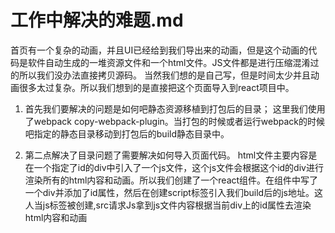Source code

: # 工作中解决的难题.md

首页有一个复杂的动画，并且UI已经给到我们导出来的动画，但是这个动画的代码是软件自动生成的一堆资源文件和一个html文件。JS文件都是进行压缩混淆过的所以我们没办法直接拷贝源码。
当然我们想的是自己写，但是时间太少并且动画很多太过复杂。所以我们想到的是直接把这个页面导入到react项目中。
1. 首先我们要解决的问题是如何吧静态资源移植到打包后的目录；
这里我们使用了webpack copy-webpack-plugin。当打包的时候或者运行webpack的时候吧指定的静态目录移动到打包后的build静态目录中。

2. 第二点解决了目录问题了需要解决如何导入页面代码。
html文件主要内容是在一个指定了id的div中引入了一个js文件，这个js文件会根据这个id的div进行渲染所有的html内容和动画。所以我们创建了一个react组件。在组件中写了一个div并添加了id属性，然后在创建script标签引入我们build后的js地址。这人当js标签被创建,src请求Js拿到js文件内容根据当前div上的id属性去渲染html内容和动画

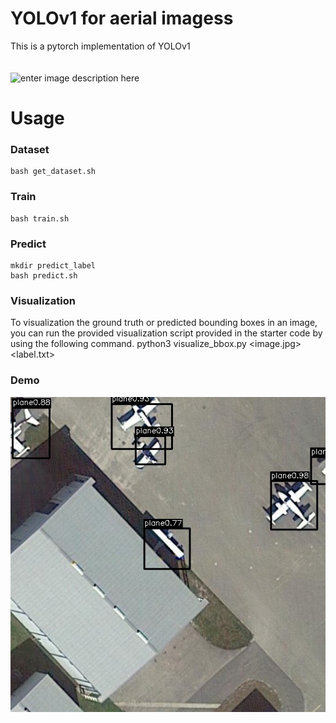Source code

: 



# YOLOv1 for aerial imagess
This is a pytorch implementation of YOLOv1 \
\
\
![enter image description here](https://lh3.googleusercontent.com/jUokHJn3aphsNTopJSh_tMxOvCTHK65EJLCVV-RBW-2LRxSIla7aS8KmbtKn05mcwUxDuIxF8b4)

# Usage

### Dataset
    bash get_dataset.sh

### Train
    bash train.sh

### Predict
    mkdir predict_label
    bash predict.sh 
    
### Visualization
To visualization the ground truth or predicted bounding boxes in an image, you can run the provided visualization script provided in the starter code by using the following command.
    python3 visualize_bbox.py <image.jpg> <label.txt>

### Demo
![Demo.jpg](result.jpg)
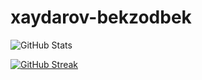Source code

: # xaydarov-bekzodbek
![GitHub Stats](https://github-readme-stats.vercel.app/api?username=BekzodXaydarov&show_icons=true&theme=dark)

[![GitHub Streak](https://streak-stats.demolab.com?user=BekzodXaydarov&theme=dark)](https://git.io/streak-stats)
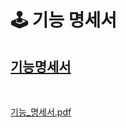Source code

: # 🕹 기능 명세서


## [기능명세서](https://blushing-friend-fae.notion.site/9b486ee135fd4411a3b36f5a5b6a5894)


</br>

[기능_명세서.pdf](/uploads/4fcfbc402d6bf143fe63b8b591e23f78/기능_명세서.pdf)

Work to complete:
Produce a word-for-word version of the material, with no pictures included.

Output for this task:
Source code

: # 工作中解决的难题.md

首页有一个复杂的动画，并且UI已经给到我们导出来的动画，但是这个动画的代码是软件自动生成的一堆资源文件和一个html文件。JS文件都是进行压缩混淆过的所以我们没办法直接拷贝源码。
当然我们想的是自己写，但是时间太少并且动画很多太过复杂。所以我们想到的是直接把这个页面导入到react项目中。
1. 首先我们要解决的问题是如何吧静态资源移植到打包后的目录；
这里我们使用了webpack copy-webpack-plugin。当打包的时候或者运行webpack的时候吧指定的静态目录移动到打包后的build静态目录中。

2. 第二点解决了目录问题了需要解决如何导入页面代码。
html文件主要内容是在一个指定了id的div中引入了一个js文件，这个js文件会根据这个id的div进行渲染所有的html内容和动画。所以我们创建了一个react组件。在组件中写了一个div并添加了id属性，然后在创建script标签引入我们build后的js地址。这人当js标签被创建,src请求Js拿到js文件内容根据当前div上的id属性去渲染html内容和动画

Source code

: 



# YOLOv1 for aerial imagess
This is a pytorch implementation of YOLOv1 \
\
\
![enter image description here](https://lh3.googleusercontent.com/jUokHJn3aphsNTopJSh_tMxOvCTHK65EJLCVV-RBW-2LRxSIla7aS8KmbtKn05mcwUxDuIxF8b4)

# Usage

### Dataset
    bash get_dataset.sh

### Train
    bash train.sh

### Predict
    mkdir predict_label
    bash predict.sh 
    
### Visualization
To visualization the ground truth or predicted bounding boxes in an image, you can run the provided visualization script provided in the starter code by using the following command.
    python3 visualize_bbox.py <image.jpg> <label.txt>

### Demo
![Demo.jpg](result.jpg)
Source code

: # xaydarov-bekzodbek
![GitHub Stats](https://github-readme-stats.vercel.app/api?username=BekzodXaydarov&show_icons=true&theme=dark)

[![GitHub Streak](https://streak-stats.demolab.com?user=BekzodXaydarov&theme=dark)](https://git.io/streak-stats)
Source code

: # 🕹 기능 명세서


## [기능명세서](https://blushing-friend-fae.notion.site/9b486ee135fd4411a3b36f5a5b6a5894)


</br>

[기능_명세서.pdf](/uploads/4fcfbc402d6bf143fe63b8b591e23f78/기능_명세서.pdf)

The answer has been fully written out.